Here he talks about a thoroughly obvious point that the Wall Street Journal found worthy of an article. I apologize in advance for excerpting most of the post but it’s too good to pass up.
A new report which doubtlessly required millions of dollars to produce has determined that low wage workers are exploited by their employers all too often:
Low-wage workers are routinely denied proper overtime pay and are often paid less than the minimum wage, according to a new study based on a survey of workers in New York, Los Angeles and Chicago.
The study, the most comprehensive examination of wage-law violations in a decade, also found that 68 percent of the workers interviewed had experienced at least one pay-related violation in the previous work week.
If we had reporters, scholars of labor law, or legislators who’d actually worked for low wages, it might not have come as so much of a surprise. Presumably, this is why we need lots more people who’ll work for low wages as is urged on us on practically a daily basis by advocates from the Wall Street Journal to The Nation.
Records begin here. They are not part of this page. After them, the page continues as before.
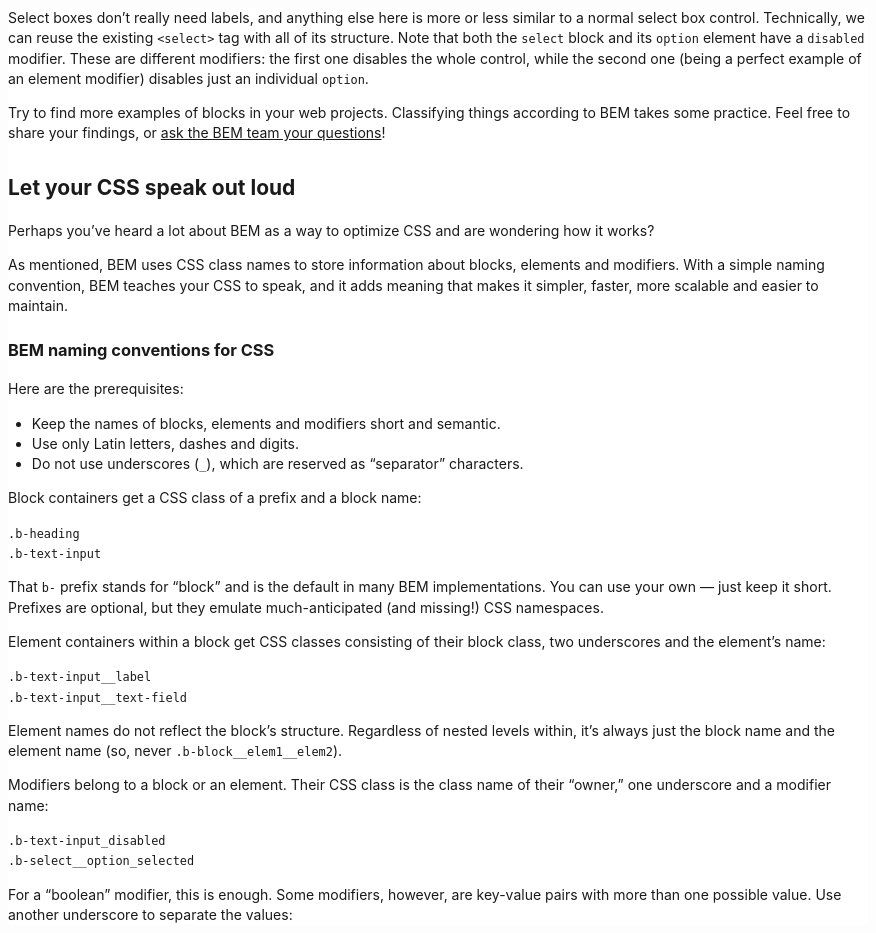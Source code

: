 Select boxes don’t really need labels, and anything else here is more or less similar to a normal select box control. Technically, we can reuse the existing `<select>` tag with all of its structure. Note that both the `select` block and its `option` element have a `disabled`  modifier. These are different modifiers: the first one disables the whole control, while the second one (being a perfect example of an element modifier) disables just an individual `option`.

Try to find more examples of blocks in your web projects. Classifying things according to BEM takes some practice. Feel free to share your findings, or <a href="mailto:info@bem.info">ask the BEM team your questions</a>!

## Let your CSS speak out loud

Perhaps you’ve heard a lot about BEM as a way to optimize CSS and are wondering how it works?

As mentioned, BEM uses CSS class names to store information about blocks, elements and modifiers. With a simple naming convention, BEM teaches your CSS to speak, and it adds meaning that makes it simpler, faster, more scalable and easier to maintain.

### BEM naming conventions for CSS

Here are the prerequisites:

 * Keep the names of blocks, elements and modifiers short and semantic.
 * Use only Latin letters, dashes and digits.
 * Do not use underscores (`_`), which are reserved as “separator” characters.

Block containers get a CSS class of a prefix and a block name:

```
.b-heading
.b-text-input
```

That `b-` prefix stands for “block” and is the default in many BEM implementations. You can use your own — just keep it short. Prefixes are optional, but they emulate much-anticipated (and missing!) CSS namespaces.

Element containers within a block get CSS classes consisting of their block class, two underscores and the element’s name:

```
.b-text-input__label
.b-text-input__text-field
```

Element names do not reflect the block’s structure. Regardless of nested levels within, it’s always just the block name and the element name (so, never `.b-block__elem1__elem2`).

Modifiers belong to a block or an element. Their CSS class is the class name of their “owner,” one underscore and a modifier name:

```
.b-text-input_disabled
.b-select__option_selected
```

For a “boolean” modifier, this is enough. Some modifiers, however, are key-value pairs with more than one possible value. Use another underscore to separate the values:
The one, singular important thing that should be recognized in this is that new legislation won’t do a thing to reduce this sort of offense. It’s already against the law. This is an enforcement problem and if Congress had 10% as much commitment to enforcing the laws it passes as it does to passing new laws reports like this would have very different findings.
Please pay attention to the last paragraph. We have become a nation of rules and regulations that are rarely enforced in a meaningful manner. Mortgage brokers steered their customers into suspect loans and failed to properly disclose their consequences not because it wasn’t illegal but because they knew the odds of being caught and prosecuted were ridiculously low.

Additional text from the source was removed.